Institutions, Strategy and Dynamics of Industrial Change in Asia:
Type of test Home Assignment
Marking scale 7-step scale
Second examiner No second examiner
Exam period Spring Term
Aids Open Book, Written and Electronic Aid is permitted
Duration Please, see the detailed regulations below
Student/s will choose a topic of their own from a list of broad themes provided by the instructor and those that are consistent with the substantive content of the course.
Course content
International competitiveness is a multi-dimensional and multi-level concept and thus difficult to measure.  While we understand some of the factors that contribute to firm-level competitiveness, we are unclear as to what makes a range of industries and firms in a nation or region competitive.  Furthermore, competitiveness when seen as a dynamic phenomenon suggests that it is also an impermanent state of being.  Nations (and particularly regions) rise and fall along with their competitive industries and firms.  Increasingly such dynamics are globally interlinked even as nation states pursue a wide variety of policies, often at the behest of business, to cope with such ebbs and flows.  What explains these turning points, how do industrial sectors and firms adjust and expand, and what are some of the effects of such responses on competitiveness will be addressed in this course.

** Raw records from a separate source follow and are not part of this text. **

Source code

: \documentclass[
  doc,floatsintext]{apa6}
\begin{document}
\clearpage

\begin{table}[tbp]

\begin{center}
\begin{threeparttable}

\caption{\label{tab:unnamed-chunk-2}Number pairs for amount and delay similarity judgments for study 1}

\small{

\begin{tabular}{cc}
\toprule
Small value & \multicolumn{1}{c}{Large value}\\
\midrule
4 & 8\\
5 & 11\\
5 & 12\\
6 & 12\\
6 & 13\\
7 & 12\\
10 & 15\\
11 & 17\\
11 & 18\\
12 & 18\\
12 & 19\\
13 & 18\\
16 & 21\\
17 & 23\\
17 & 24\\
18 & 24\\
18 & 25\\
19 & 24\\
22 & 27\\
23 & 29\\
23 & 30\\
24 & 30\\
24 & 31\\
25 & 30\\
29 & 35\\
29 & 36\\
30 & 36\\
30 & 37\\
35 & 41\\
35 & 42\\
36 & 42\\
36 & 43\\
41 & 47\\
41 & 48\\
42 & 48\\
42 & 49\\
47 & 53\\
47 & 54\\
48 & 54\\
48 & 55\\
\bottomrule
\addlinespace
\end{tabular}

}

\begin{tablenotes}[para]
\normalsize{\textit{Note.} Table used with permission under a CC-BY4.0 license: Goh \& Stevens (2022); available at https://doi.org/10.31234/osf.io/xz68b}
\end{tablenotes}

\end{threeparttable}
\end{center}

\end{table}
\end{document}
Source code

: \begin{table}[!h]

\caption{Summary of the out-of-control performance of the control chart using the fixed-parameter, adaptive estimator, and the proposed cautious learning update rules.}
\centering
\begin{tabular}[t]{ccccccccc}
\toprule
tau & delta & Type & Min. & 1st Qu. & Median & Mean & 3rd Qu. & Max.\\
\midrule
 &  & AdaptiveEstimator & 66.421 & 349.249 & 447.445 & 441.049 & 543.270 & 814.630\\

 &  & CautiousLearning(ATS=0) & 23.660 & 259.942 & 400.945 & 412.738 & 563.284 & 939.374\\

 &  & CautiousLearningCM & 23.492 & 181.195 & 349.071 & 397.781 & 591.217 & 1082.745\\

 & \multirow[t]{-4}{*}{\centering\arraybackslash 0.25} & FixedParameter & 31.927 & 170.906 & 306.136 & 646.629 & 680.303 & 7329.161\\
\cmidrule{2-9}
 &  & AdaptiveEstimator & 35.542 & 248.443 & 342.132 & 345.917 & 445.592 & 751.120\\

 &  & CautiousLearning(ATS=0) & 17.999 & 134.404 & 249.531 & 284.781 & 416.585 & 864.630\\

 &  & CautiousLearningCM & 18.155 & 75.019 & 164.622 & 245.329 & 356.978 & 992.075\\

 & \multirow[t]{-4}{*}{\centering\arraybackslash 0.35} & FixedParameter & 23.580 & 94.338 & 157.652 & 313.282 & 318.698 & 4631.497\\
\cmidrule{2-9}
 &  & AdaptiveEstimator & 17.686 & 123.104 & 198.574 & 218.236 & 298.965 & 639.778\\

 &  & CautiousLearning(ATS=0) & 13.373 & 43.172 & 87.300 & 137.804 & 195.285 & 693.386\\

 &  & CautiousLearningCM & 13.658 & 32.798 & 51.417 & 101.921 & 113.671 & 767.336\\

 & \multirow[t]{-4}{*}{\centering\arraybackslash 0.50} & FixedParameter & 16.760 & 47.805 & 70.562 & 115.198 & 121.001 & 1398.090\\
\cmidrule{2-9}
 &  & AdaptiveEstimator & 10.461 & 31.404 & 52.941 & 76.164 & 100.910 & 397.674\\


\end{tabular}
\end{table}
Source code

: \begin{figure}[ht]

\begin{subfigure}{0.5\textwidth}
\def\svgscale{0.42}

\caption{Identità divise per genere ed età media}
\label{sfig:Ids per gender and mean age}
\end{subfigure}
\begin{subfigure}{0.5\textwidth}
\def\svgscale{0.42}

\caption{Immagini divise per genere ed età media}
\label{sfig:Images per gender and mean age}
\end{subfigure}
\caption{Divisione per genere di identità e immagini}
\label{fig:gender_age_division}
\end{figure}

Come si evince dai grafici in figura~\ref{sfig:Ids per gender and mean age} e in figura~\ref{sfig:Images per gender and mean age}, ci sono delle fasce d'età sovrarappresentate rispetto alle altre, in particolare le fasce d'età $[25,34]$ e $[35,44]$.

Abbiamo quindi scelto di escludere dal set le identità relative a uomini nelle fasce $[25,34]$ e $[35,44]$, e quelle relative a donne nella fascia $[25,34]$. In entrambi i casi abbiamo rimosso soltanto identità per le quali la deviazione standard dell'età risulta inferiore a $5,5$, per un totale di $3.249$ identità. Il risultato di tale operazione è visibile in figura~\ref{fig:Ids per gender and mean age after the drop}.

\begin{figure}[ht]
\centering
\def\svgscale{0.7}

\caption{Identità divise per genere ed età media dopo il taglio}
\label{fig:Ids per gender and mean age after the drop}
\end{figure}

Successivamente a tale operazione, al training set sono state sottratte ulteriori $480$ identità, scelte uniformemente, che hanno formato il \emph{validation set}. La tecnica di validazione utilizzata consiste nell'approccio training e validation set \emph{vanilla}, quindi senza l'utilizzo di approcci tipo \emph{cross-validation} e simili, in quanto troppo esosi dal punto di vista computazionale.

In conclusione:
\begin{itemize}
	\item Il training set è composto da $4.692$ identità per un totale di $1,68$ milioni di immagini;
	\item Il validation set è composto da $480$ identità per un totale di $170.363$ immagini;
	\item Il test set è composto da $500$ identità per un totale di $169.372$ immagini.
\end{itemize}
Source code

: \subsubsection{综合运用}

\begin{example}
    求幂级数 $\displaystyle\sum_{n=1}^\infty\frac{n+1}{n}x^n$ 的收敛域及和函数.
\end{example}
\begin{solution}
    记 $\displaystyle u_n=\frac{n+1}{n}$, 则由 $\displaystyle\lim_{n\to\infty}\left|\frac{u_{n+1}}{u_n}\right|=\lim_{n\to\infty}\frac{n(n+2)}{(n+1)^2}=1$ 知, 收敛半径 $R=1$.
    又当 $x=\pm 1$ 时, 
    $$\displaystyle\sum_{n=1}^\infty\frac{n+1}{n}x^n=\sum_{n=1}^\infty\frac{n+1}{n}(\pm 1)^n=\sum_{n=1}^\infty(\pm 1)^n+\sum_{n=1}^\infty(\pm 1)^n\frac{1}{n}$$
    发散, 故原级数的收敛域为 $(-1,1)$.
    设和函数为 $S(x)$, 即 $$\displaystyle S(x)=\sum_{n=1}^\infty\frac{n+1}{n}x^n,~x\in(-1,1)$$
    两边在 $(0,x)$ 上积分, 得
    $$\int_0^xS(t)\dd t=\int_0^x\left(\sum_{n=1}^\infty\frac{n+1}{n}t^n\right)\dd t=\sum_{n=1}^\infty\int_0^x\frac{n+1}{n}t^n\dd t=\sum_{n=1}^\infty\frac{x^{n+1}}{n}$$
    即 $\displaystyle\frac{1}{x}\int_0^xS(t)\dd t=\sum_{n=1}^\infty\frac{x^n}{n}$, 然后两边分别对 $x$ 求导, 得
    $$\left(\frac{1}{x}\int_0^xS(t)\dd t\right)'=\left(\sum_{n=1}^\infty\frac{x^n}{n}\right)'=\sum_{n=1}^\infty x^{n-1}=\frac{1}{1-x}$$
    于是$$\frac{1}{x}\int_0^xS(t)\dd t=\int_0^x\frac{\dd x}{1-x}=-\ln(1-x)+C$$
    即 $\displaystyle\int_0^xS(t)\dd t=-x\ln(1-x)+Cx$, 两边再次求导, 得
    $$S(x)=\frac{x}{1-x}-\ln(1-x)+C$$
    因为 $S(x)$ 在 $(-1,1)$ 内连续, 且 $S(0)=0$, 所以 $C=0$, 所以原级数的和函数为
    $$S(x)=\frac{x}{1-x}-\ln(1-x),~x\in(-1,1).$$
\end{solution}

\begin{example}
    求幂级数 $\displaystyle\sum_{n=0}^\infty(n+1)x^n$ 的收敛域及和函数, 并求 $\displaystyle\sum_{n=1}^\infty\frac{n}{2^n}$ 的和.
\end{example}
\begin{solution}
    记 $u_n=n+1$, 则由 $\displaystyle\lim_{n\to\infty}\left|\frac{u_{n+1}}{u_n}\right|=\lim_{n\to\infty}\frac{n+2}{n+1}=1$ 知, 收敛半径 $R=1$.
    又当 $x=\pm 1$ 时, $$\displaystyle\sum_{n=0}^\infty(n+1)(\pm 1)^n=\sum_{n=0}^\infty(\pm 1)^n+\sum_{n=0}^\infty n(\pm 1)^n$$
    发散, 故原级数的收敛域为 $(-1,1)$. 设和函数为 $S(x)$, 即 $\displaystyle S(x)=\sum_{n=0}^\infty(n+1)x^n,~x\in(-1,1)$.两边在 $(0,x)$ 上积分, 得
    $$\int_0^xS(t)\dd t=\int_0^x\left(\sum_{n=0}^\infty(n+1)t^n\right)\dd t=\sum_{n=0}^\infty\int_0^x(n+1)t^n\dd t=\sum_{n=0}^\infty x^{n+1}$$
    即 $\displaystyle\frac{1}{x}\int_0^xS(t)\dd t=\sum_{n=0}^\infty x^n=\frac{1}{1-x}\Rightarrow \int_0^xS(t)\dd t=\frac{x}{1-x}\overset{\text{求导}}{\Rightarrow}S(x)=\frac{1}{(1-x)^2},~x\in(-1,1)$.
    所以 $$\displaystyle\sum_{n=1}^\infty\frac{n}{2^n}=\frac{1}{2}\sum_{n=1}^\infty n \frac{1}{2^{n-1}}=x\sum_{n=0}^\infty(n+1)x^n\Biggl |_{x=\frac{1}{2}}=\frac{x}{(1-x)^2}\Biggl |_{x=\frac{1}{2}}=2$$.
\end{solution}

We will begin with a working definition of international competitiveness at the national/regional, industry, and firm levels.  A range of concepts will be introduced to understand the long-term process of national economic development and the rise and fall of industries (and thus firms, some large and highly visible) in a capitalist context.  Concepts such as national institutional arrangements, institutional inertia, the role of states, changing innovations, path-dependence, cumulative causation and spill-over effects, regional dynamics, globalization, and historical accidents will be introduced.  These concepts will be examined to explain and understand the rise of select economies such as the US, Japan, South Korea, China and India in the post-World War II era.  Each of these country cases will be analyzed in terms of institutions and other factors to bring out the process of their ascent, contemporary challenges, and in some cases subsequent decline in specific mature and emerging industrial sectors such as steel, auto, electronics, and software. 
At the end of the course students will have competency in understanding both general and concrete processes behind changing international competitiveness and business strategies.  They will be exposed to varying institutional arrangements that influence competitiveness, understand selectively the economics of industrial investment, technology, policy, and the changing geography of production.  In the best traditions of interdisciplinary studies, this course is historically grounded and integrates economics, political economy, industry and business studies in a critical manner.
Teaching methods
Ideally class size will be limited to conduct serious discussion-based instruction. The course will begin with some key concepts and frameworks and cover several empirical experiences based on countries, regions, and sectors bringing out both industrial ascent and decline. For better learning outcomes students are expected to read the material before class. This will enhance both class participation and contribute to the learning experience of all.
Expected literature
Theorizing Modern Industrial Capitalism
Nelson, R.R. (1989). ‘Capitalism as an Engine of Progress,’ Research Policy, 90: 193-314.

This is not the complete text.